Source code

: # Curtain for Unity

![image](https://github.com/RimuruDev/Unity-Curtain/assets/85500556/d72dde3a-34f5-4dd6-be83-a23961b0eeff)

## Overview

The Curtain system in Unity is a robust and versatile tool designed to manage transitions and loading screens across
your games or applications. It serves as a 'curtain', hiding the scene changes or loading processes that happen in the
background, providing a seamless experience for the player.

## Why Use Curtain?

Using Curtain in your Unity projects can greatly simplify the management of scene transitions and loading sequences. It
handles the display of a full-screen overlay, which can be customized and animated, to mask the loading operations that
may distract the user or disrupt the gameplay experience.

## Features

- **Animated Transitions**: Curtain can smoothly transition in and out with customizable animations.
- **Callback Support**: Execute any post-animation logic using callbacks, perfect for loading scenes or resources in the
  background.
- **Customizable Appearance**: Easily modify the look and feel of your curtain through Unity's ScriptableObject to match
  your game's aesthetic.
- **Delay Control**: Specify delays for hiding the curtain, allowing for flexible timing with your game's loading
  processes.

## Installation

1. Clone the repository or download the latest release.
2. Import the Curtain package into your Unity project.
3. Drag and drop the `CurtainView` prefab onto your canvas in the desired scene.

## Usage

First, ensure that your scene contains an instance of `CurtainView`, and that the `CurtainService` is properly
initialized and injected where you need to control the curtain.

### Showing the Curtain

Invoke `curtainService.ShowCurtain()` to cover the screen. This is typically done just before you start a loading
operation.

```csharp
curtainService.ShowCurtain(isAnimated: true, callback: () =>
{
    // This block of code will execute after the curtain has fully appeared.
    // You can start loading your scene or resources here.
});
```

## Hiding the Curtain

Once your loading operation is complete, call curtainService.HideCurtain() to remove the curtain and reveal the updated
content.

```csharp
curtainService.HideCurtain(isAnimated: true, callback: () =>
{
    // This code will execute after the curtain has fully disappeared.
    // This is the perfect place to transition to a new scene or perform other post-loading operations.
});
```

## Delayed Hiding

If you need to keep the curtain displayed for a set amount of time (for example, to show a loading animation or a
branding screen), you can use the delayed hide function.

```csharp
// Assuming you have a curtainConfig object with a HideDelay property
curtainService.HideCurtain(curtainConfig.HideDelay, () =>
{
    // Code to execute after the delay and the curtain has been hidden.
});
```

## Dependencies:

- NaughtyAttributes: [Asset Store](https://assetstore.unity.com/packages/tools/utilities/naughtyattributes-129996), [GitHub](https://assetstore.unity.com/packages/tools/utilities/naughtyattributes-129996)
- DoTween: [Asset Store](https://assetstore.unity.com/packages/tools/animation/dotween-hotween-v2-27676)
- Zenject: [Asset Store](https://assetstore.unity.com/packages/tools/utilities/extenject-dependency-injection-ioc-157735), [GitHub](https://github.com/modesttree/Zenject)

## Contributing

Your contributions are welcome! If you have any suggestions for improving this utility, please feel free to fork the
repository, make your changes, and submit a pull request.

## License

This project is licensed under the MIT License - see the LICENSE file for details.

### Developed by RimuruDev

▶ _What to work on_: Please transcribe exactly the lines above from the line that has "If you need" up to and including the line that has "This project is"; no other line belongs in the answer.

▶ _Task solution_:
If you need to keep the curtain displayed for a set amount of time (for example, to show a loading animation or a
branding screen), you can use the delayed hide function.

```csharp
// Assuming you have a curtainConfig object with a HideDelay property
curtainService.HideCurtain(curtainConfig.HideDelay, () =>
{
    // Code to execute after the delay and the curtain has been hidden.
});
```

## Dependencies:

- NaughtyAttributes: [Asset Store](https://assetstore.unity.com/packages/tools/utilities/naughtyattributes-129996), [GitHub](https://assetstore.unity.com/packages/tools/utilities/naughtyattributes-129996)
- DoTween: [Asset Store](https://assetstore.unity.com/packages/tools/animation/dotween-hotween-v2-27676)
- Zenject: [Asset Store](https://assetstore.unity.com/packages/tools/utilities/extenject-dependency-injection-ioc-157735), [GitHub](https://github.com/modesttree/Zenject)

## Contributing

Your contributions are welcome! If you have any suggestions for improving this utility, please feel free to fork the
repository, make your changes, and submit a pull request.

## License

This project is licensed under the MIT License - see the LICENSE file for details.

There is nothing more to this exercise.